The names of eight of the nine people killed in the mass shooting inside a historic black church in Charleston, South Carolina, were spray painted on one side of the monument. Shooting victim Ethel Lance’s name was not included.
The phrase, “The cause for which they fought — the cause of slavery — was wrong,” was spray-painted on the other side of the granite monument, which was first unveiled in 1929.
No one has been charged and the investigation is ongoing, said Charlotte-Mecklenburg police spokesman Keith Trietley. Police believe the monument was vandalized between 11 p.m. Monday and 9 a.m. Tuesday.
On July 16, liquid cement was smeared on the monument, which was cleaned at Mecklenburg County’s expense.
The monument’s inscription gives “grateful recognition” to the Confederate soldiers who “preserved the Anglo-Saxon civilization of the South.” The granite monument also features four Confederate battle flags.
The vandalism comes as the nation debates the appropriateness of the Confederate battle flag and Confederate monuments after the shooting of nine worshippers at ‘Mother Emanuel’ AME Church in Charleston, South Carolina. The suspect in that case, a white man, posed with the Confederate flag in photographs.

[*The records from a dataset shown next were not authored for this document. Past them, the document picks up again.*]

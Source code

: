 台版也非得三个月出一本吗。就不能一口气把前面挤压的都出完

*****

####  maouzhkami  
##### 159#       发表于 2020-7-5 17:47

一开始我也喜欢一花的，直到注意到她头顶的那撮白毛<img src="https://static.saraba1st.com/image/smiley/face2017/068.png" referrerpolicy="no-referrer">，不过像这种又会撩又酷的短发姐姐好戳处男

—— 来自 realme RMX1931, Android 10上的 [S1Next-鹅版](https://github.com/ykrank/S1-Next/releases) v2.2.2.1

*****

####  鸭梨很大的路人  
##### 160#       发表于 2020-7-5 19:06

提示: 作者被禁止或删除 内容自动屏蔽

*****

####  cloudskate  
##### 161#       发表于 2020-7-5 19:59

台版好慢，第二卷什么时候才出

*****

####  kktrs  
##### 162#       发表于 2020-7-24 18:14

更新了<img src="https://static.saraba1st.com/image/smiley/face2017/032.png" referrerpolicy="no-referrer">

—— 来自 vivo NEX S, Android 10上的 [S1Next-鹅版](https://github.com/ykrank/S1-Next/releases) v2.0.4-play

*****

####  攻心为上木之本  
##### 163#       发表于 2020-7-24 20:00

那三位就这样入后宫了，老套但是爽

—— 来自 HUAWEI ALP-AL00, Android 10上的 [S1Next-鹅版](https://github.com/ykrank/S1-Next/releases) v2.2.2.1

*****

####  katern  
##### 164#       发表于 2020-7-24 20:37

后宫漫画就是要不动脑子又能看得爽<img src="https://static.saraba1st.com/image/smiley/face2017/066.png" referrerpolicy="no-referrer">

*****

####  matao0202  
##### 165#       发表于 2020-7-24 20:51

Last month, South Carolina removed the Confederate battle flag from its statehouse grounds but left the Confederate memorial standing. Also in July, North Carolina passed a law banning state or local authorities from removing “objects of remembrance” — including Confederate monuments — from public property without state legislative action.
The Mecklenburg County monument was one of two monuments vandalized in Charlotte on July 16. The word “racist” was spray-painted on a memorial at Old City Hall. The city removed the monument and relocated it to a city warehouse for cleaning, where it remains.
“The city is still working to determine the most effective and cost-efficient measures to clean and repair the monument,” said corporate city spokesman Ken Brown. “Considering the possibility of repeat acts of vandalism, the city is also exploring measures to apply a protectant.”
The Old City Hall monument was donated by the Confederate Memorial Association of Charlotte in 1977. The United Confederate Veterans raised funds with Charlotte citizens to pay for the Mecklenburg County monument.